Essentially Samek postulates that the slow adoption by developers of best practices by statechart design is due to lack of understanding of the fundamental nature of statecharts and how it is perceived as requiring expensive tools to use well. Samek insightfully discusses how statecharts as a best practice embody "behavioral inheritance" as a fundamental design concept that stands as a peer alongside the conventional pillars of object-oriented programming, namely inheritance, encapsulation, and polymorphism.
The book is very technical and written in an academic style, with ample references to original sources as well as detailed code reviews and many reader exercises.
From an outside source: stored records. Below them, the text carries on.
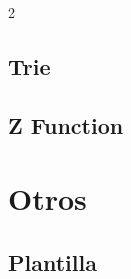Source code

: \documentclass[a4paper,landscape,10pt]{article}
\begin{document}
\begin{multicols*}{2}
\subsection{Trie}

\subsection{Z Function}

\section{Otros}
\subsection{Plantilla}

\end{multicols*}
\end{document}
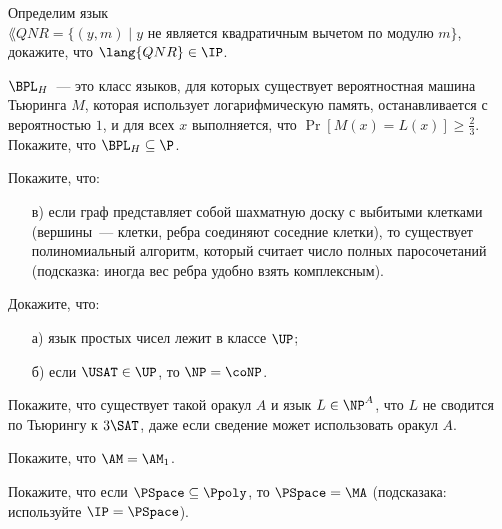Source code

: \begin{ptask}{45}
    Определим язык $\lang{QNR} = \{(y, m) \mid \text{$y$ не является квадратичным вычетом по модулю $m$}\}$, докажите, что
    $\lang{QNR} \in \IP$.
\end{ptask}

\begin{ptask}{46}
    $\BPL_H$~--- это класс языков, для которых существует вероятностная машина Тьюринга $M$, которая использует логарифмическую
    память, останавливается с вероятностью $1$, и для всех $x$ выполняется, что $\Pr[M(x) = L(x)] \ge \frac{2}{3}$. Покажите, что
    $\BPL_H \subseteq \P$.
\end{ptask}

\begin{ptask}{49}
    Покажите, что:
    \begin{enumerate}[topsep = 0pt, itemsep = -1ex]
        \item [в)] если граф представляет собой шахматную доску с выбитыми клетками
            (вершины~--- клетки, ребра соединяют соседние клетки), то существует
            полиномиальный алгоритм, который считает число полных паросочетаний
            (подсказка: иногда вес ребра удобно взять комплексным).
    \end{enumerate}
\end{ptask}


\begin{ptask}{54}
    Докажите, что: 
    \begin{enumerate}[topsep = 0pt, itemsep = -1ex]
        \item [а)] язык простых чисел лежит в классе $\UP$;
        \item [б)] если $\USAT \in \UP$, то $\NP = \coNP$.
    \end{enumerate}
\end{ptask}

\begin{ptask}{55}
    Покажите, что существует такой оракул $A$ и язык $L \in \NP^A$, что $L$ не
    сводится по Тьюрингу к $3\SAT$, даже если сведение может использовать оракул $A$.
\end{ptask}

\begin{ptask}{57}
    Покажите, что $\AM = \AM_1$.
\end{ptask}

\begin{ptask}{59}
    Покажите, что если $\PSpace \subseteq \Ppoly$, то $\PSpace = \MA$ (подсказака: используйте $\IP = \PSpace$).
\end{ptask}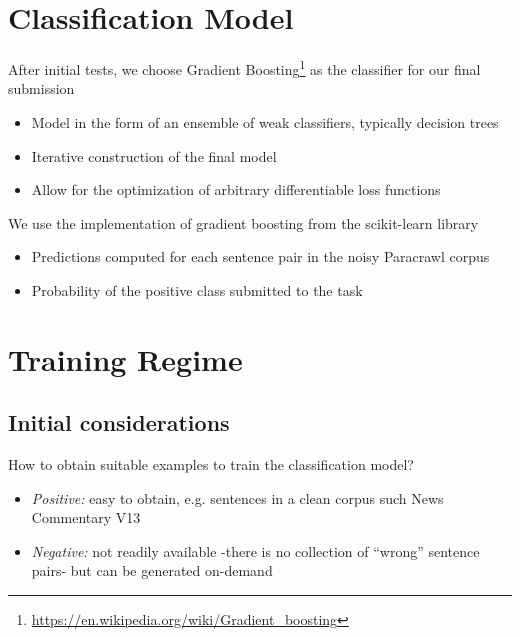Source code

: \documentclass[a0]{sciposter}
\begin{document}
\begin{multicols*}{2}
\section*{\Large Classification Model}
After initial tests, we choose Gradient Boosting\footnote{\url{https://en.wikipedia.org/wiki/Gradient_boosting}} as the classifier for our final submission
\begin{itemize}
  \item Model in the form of an ensemble of weak classifiers, typically decision trees
  \item Iterative construction of the final model
  \item Allow for the optimization of arbitrary differentiable loss functions
\end{itemize}

We use the implementation of gradient boosting from the scikit-learn library %
\begin{itemize}
  \item Predictions computed for each sentence pair in the noisy Paracrawl corpus
  \item Probability of the positive class submitted to the task
\end{itemize}


\section*{\Large Training Regime}
\subsection*{Initial considerations} 
How to obtain suitable examples to train the classification model?
\begin{itemize}
  \item \textit{Positive:} easy to obtain, e.g. sentences in a clean corpus such News Commentary V13
  \item \textit{Negative:} not readily available -there is no collection of ``wrong'' sentence pairs- but can be generated on-demand
\end{itemize}


\end{multicols*}
\end{document}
I would caution anyone from approaching this book as a quick or light read. For me, it took a seriousness and good understanding of C and C++ to follow Samek's examples and achieve the "a-ha", which was always worth it in the end. The book contains full, working code to incorporate statecharts into my own work, implemented both in C and C++.
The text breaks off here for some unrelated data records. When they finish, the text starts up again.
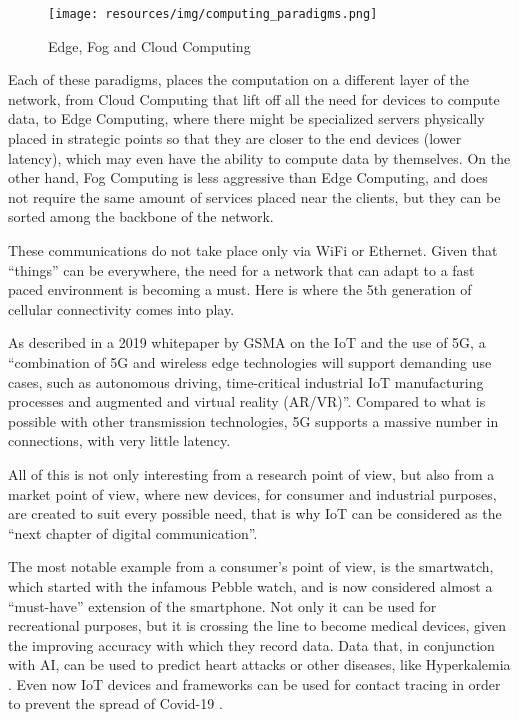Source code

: 			\begin{figure}[h]
				\centering
				\texttt{[image: resources/img/computing\_paradigms.png]}
				\caption{Edge, Fog and Cloud Computing}
				\label{computing_paradigms}
			\end{figure}
		
			Each of these paradigms, places the computation on a different layer of the network, from Cloud Computing that lift off all the need for devices to compute data, to Edge Computing, where there might be specialized servers physically placed in strategic points so that they are closer to the end devices (lower latency), which may even have the ability to compute data by themselves.
			On the other hand, Fog Computing is less aggressive than Edge Computing, and does not require the same amount of services placed near the clients, but they can be sorted among the backbone of the network.
			
			These communications do not take place only via WiFi or Ethernet.
			Given that ``things'' can be everywhere, the need for a network that can adapt to a fast paced environment is becoming a must.
			Here is where the 5th generation of cellular connectivity comes into play.
			
			As described in a 2019 whitepaper by GSMA on the IoT and the use of 5G, a ``combination of 5G and wireless edge technologies will support demanding  use cases, such as autonomous driving, time-critical industrial IoT manufacturing processes and  augmented and virtual reality (AR/VR)''\cite{IoT_5g_era}.
			Compared to what is possible with other transmission technologies, 5G supports a massive number in connections, with very little latency.
				
			All of this is not only interesting from a research point of view, but also from a market point of view, where new devices, for consumer and industrial purposes, are created to suit every possible need, that is why IoT can be considered as the ``next chapter of digital communication''.
			
			The most notable example from a consumer's point of view, is the smartwatch, which started with the infamous Pebble watch, and is now considered almost a ``must-have'' extension of the smartphone.
			Not only it can be used for recreational purposes, but it is crossing the line to become medical devices, given the improving accuracy with which they record data.
			Data that, in conjunction with AI, can be used to predict heart attacks \cite{7946780} or other diseases, like Hyperkalemia \cite{HYPERKALEMIA}.
			Even now IoT devices and frameworks can be used for contact tracing in order to prevent the spread of Covid-19 \cite{9181512}.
The two basic parts of the text are (1) an explanation of statecharts and their methodological implications, and (2) a description of how to apply statecharts as a data structure in real applications, namely embedded as control strategies for "active objects." In several places in the text, Samek makes an analogy between statechart (and active object) semantics and quantum mechanics. This parallel was an interesting philosophical argument, but didn't add much for me in terms of accepting his "quantum framework" as a best practice -- I was sold by his methodological arguments he had presented already.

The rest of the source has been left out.